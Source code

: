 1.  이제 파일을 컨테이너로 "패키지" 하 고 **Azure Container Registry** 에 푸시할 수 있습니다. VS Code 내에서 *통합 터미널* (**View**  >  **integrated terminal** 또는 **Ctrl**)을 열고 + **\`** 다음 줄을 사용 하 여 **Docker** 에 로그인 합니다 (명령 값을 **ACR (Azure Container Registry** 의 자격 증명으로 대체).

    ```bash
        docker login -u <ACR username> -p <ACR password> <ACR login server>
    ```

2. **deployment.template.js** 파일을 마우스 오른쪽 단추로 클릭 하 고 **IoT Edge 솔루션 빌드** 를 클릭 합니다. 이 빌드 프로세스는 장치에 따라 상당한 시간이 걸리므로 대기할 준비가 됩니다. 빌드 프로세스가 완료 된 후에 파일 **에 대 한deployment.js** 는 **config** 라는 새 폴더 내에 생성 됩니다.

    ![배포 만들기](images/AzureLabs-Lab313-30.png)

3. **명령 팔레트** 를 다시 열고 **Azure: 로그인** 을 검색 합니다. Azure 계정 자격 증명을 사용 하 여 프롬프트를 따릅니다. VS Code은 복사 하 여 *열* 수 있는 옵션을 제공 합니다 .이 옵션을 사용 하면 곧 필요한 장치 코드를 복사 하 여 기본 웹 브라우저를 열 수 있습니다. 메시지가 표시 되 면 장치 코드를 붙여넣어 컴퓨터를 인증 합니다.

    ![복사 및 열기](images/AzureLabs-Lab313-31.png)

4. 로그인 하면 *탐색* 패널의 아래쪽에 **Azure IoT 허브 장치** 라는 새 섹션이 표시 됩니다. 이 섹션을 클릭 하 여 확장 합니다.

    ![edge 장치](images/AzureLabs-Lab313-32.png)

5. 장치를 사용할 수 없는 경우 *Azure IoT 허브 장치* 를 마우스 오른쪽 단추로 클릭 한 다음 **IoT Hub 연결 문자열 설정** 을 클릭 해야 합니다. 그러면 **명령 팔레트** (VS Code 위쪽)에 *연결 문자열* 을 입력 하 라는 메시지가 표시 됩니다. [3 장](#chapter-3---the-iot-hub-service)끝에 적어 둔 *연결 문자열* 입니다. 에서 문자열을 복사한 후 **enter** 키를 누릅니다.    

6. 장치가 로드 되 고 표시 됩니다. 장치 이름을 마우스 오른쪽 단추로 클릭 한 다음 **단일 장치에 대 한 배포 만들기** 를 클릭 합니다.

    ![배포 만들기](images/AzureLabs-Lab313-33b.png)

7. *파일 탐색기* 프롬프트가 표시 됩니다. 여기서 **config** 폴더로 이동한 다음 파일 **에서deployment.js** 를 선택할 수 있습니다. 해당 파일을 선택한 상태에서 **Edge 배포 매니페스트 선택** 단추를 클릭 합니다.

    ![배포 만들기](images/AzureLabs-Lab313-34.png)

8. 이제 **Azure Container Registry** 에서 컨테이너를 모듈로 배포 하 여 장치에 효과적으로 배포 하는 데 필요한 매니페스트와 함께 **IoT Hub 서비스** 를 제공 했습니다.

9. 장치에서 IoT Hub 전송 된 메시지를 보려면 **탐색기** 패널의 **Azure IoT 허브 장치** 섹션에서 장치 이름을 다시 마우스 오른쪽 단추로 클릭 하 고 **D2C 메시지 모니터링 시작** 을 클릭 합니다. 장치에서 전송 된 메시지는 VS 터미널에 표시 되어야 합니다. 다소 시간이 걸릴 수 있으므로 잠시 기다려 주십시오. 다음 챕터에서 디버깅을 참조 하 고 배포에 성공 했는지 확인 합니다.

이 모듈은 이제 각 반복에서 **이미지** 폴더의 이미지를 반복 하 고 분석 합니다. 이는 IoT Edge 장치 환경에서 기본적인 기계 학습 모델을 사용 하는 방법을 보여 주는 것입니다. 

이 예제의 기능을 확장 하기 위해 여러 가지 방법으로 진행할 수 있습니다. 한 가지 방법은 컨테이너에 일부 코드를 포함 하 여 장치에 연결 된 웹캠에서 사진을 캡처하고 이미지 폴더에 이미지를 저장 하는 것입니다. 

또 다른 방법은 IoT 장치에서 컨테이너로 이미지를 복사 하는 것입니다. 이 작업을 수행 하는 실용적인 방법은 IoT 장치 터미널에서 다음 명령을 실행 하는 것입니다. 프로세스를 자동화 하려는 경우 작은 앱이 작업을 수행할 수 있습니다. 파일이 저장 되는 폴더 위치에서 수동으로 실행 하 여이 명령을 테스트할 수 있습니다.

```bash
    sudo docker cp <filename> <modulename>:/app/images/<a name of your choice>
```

========================================

Take exactly the lines from the one containing "3. **명령 팔레트**" through the one containing "이 모듈은 이제 각 반복에서" in the data above, and output them with nothing added.

§ TASK OUTPUT
3. **명령 팔레트** 를 다시 열고 **Azure: 로그인** 을 검색 합니다. Azure 계정 자격 증명을 사용 하 여 프롬프트를 따릅니다. VS Code은 복사 하 여 *열* 수 있는 옵션을 제공 합니다 .이 옵션을 사용 하면 곧 필요한 장치 코드를 복사 하 여 기본 웹 브라우저를 열 수 있습니다. 메시지가 표시 되 면 장치 코드를 붙여넣어 컴퓨터를 인증 합니다.

    ![복사 및 열기](images/AzureLabs-Lab313-31.png)

4. 로그인 하면 *탐색* 패널의 아래쪽에 **Azure IoT 허브 장치** 라는 새 섹션이 표시 됩니다. 이 섹션을 클릭 하 여 확장 합니다.

    ![edge 장치](images/AzureLabs-Lab313-32.png)

5. 장치를 사용할 수 없는 경우 *Azure IoT 허브 장치* 를 마우스 오른쪽 단추로 클릭 한 다음 **IoT Hub 연결 문자열 설정** 을 클릭 해야 합니다. 그러면 **명령 팔레트** (VS Code 위쪽)에 *연결 문자열* 을 입력 하 라는 메시지가 표시 됩니다. [3 장](#chapter-3---the-iot-hub-service)끝에 적어 둔 *연결 문자열* 입니다. 에서 문자열을 복사한 후 **enter** 키를 누릅니다.    

6. 장치가 로드 되 고 표시 됩니다. 장치 이름을 마우스 오른쪽 단추로 클릭 한 다음 **단일 장치에 대 한 배포 만들기** 를 클릭 합니다.

    ![배포 만들기](images/AzureLabs-Lab313-33b.png)

7. *파일 탐색기* 프롬프트가 표시 됩니다. 여기서 **config** 폴더로 이동한 다음 파일 **에서deployment.js** 를 선택할 수 있습니다. 해당 파일을 선택한 상태에서 **Edge 배포 매니페스트 선택** 단추를 클릭 합니다.

    ![배포 만들기](images/AzureLabs-Lab313-34.png)

8. 이제 **Azure Container Registry** 에서 컨테이너를 모듈로 배포 하 여 장치에 효과적으로 배포 하는 데 필요한 매니페스트와 함께 **IoT Hub 서비스** 를 제공 했습니다.

9. 장치에서 IoT Hub 전송 된 메시지를 보려면 **탐색기** 패널의 **Azure IoT 허브 장치** 섹션에서 장치 이름을 다시 마우스 오른쪽 단추로 클릭 하 고 **D2C 메시지 모니터링 시작** 을 클릭 합니다. 장치에서 전송 된 메시지는 VS 터미널에 표시 되어야 합니다. 다소 시간이 걸릴 수 있으므로 잠시 기다려 주십시오. 다음 챕터에서 디버깅을 참조 하 고 배포에 성공 했는지 확인 합니다.

이 모듈은 이제 각 반복에서 **이미지** 폴더의 이미지를 반복 하 고 분석 합니다. 이는 IoT Edge 장치 환경에서 기본적인 기계 학습 모델을 사용 하는 방법을 보여 주는 것입니다. 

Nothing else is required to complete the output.